Festival de Liège

Cette année, il revient sur le passé pour mieux lire le présent

 

Du 14 janvier au 12 février, la cité Ardente accueille la troisième édition du Festival de Liège, un festival international de danse, de théâtre et de musique. Des troupes venues d'Afrique du Sud, de Bolivie, d'Haïti, d'Allemagne, d'Italie, mais aussi bien sûr de Belgique proposent des rencontres qui, comme tout contact avec une œuvre d'art, doivent nous permettre de faire l'expérience d'autres formes d'existence et d'interroger les nôtres. Parmi tous les créateurs présents, certains sont très jeunes, d'autres ont une renommée internationale, certains viennent pour la première fois, d'autres sont des habitués… Mais tous se veulent novateurs et proposent une réflexion sur le monde et sur l'homme.

Petit bout d'histoire

En 1958, la Belgique accueille l'Exposition universelle et Robert Maréchal crée le "Festival du jeune théâtre". Il le dirigera pendant 40 années. En 1999, Jean-Louis Colinet lui succède ; le festival s'appellera désormais "Festival de Liège" et se tiendra tous les deux ans, de la mi-janvier à la mi-février. La plupart des spectacles ont lieu à Liège (Hangar Saint-Luc, Le Manège et Théâtre de la Place), mais le Festival entame cette année un partenariat avec le Théâtre national, afin de renforcer les liens entre la Wallonie et Bruxelles.Les précédentes éditions ont fait la preuve que des œuvres de qualité trouvent toujours leur public : pour des spectacles souvent inconnus et toujours engagés, il a accueilli environ 20 000 spectateurs, témoins du désir, sinon de la nécessité qu'il y a aujourd'hui à rencontrer et découvrir d'autres cultures …

Photos: Festival de Liège

Il Vuoto ou ce qu'il reste de Bertold Brecht d'Armando Punzo (création)

A travers une réelle diversité culturelle et artistique, les spectacles de cette année ont tous en commun de se pencher sur la folie humaine et ses conséquences. Certains posent un regard incisif sur le présent, par exemple Les Olives Noires, qui transforment les paroles des succès du hit-parade pour dire notre vie telle qu'elle est. Plus dépaysant, le spectacle de la chorégraphe Hlengiwe Lushaba s'est construit librement autour des questions identitaires et politiques. Son corps nous parle de son pays, l'Afrique du Sud où, malgré l'abolition de l'apartheid, la richesse reste blanche et la pauvreté noire. D'autres spectacles ont choisi d'interroger les moments de l'histoire où l'être humain a été bafoué… Pour nous inciter à réfléchir, à comprendre notre passé et à ne pas faire les mêmes erreurs au présent….C'est probablement le but de Neville Tranter lorsqu'il met en scène des marionnettes qui s'appellent Adolf Hitler, Hermann Goering, Joseph Goebbels ou Eva Braun dans les derniers jours du règne nazi, lorsque les soldats russes arrivent dans la banlieue de Berlin et que la fête du 56e anniversaire d'Hitler bat son plein dans le bunker où il s'est enfermé. A mourir de rire ! Moins drôle peut-être, mais tout aussi fécond en interrogations, Noël 1942, lettres de la Volga d'Ivan Latyshev nous présente la bataille de Stalingard, à travers les lettres de soldats allemands, missives écrites pour Noël et qui ne sont jamais parvenues à destination pour cause d'un contenu jugé trop subversif.

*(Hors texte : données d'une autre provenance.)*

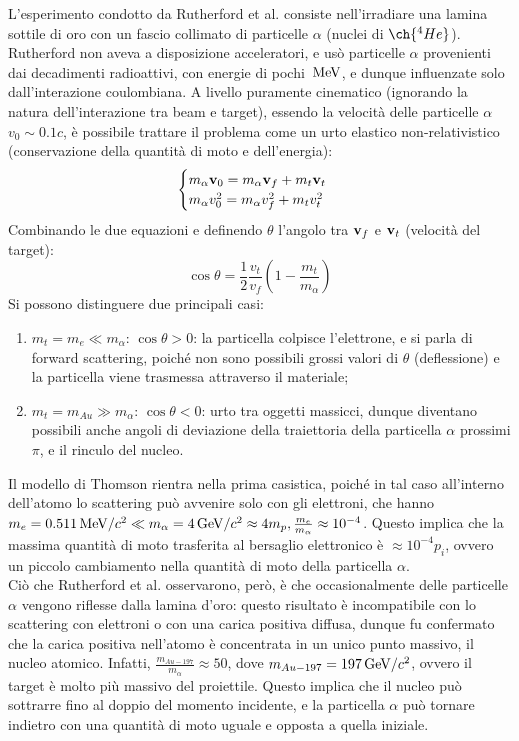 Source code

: L'esperimento condotto da Rutherford et al. consiste nell'irradiare una lamina sottile di oro con un fascio collimato di particelle $ \alpha $ (nuclei di $ \ch{^{4} He} $). Rutherford non aveva a disposizione acceleratori, e usò particelle $\alpha$ provenienti dai decadimenti radioattivi, con energie di pochi $ \,\mathrm{MeV} $, e dunque influenzate solo dall'interazione coulombiana. A livello puramente cinematico (ignorando la natura dell'interazione tra beam e target), essendo la velocità delle particelle $ \alpha $ $ v_0 \sim 0.1c $, è possibile trattare il problema come un urto elastico non-relativistico (conservazione della quantità di moto e dell'energia):
\begin{equation}
	\begin{cases}
	  m_{\alpha} \mathbf{v}_0 = m_{\alpha} \mathbf{v}_f + m_t \mathbf{v}_t \\
	  m_{\alpha} v_0^2 = m_{\alpha} v_f^2 + m_t v_t^2 \\
	\end{cases}
	\label{eq:2}
\end{equation}
Combinando le due equazioni e definendo $ \theta $ l'angolo tra $ \mathbf{v}_f $ e $ \mathbf{v}_t $ (velocità del target):
\begin{equation}
	\cos \theta = \frac{1}{2} \frac{v_t}{v_f} \left(1 - \frac{m_t}{m_{\alpha}}\right)
	\label{eq:3}
\end{equation}
Si possono distinguere due principali casi:
\begin{enumerate}
	\item $ m_t = m_e \ll m_{\alpha} $: $ \cos \theta > 0 $: la particella colpisce l'elettrone, e si parla di forward scattering, poiché non sono possibili grossi valori di $ \theta $ (deflessione) e la particella viene trasmessa attraverso il materiale;
	\item $ m_t = m_{Au} \gg m_{\alpha} $: $ \cos \theta < 0 $: urto tra oggetti massicci, dunque diventano possibili anche angoli di deviazione della traiettoria della particella $\alpha$ prossimi $ \pi $, e il rinculo del nucleo.
\end{enumerate}
Il modello di Thomson rientra nella prima casistica, poiché in tal caso all'interno dell'atomo lo scattering può avvenire solo con gli elettroni, che hanno $ m_e = 0.511 \,\mathrm{MeV}/c^2 \ll m_{\alpha} = 4 \,\mathrm{GeV}/c^2 \approx 4m_p , \frac{m_e}{m_{\alpha}} \approx 10^{-4} $. Questo implica che la massima quantità di moto trasferita al bersaglio elettronico è $\approx 10^{-4} p_i$, ovvero un piccolo cambiamento nella quantità di moto della particella $\alpha$.\\
Ciò che Rutherford et al. osservarono, però, è che occasionalmente delle particelle $ \alpha $ vengono riflesse dalla lamina d'oro: questo risultato è incompatibile con lo scattering con elettroni o con una carica positiva diffusa, dunque fu confermato che la carica positiva nell'atomo è concentrata in un unico punto massivo, il nucleo atomico. Infatti, $\frac{m_{Au-197}}{m_{\alpha}}\approx 50$, dove $m_{Au-197}=197 \,\mathrm{GeV}/c^2$, ovvero il target è molto più massivo del proiettile. Questo implica che il nucleo può sottrarre fino al doppio del momento incidente, e la particella $\alpha$ può tornare indietro con una quantità di moto uguale e opposta a quella iniziale.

Rencontre avec les artistes
Après chaque représentation, le public aura la possibilité de rencontrer les artistes dans une ambiance amicale. Michel Antaki de l'asbl "Une certaine Gaieté"a imaginé en effet une série d'après- spectacles, aussi insolites que chaleureux, qui questionneront la diversité culturelle sur le thème "On a la frite !".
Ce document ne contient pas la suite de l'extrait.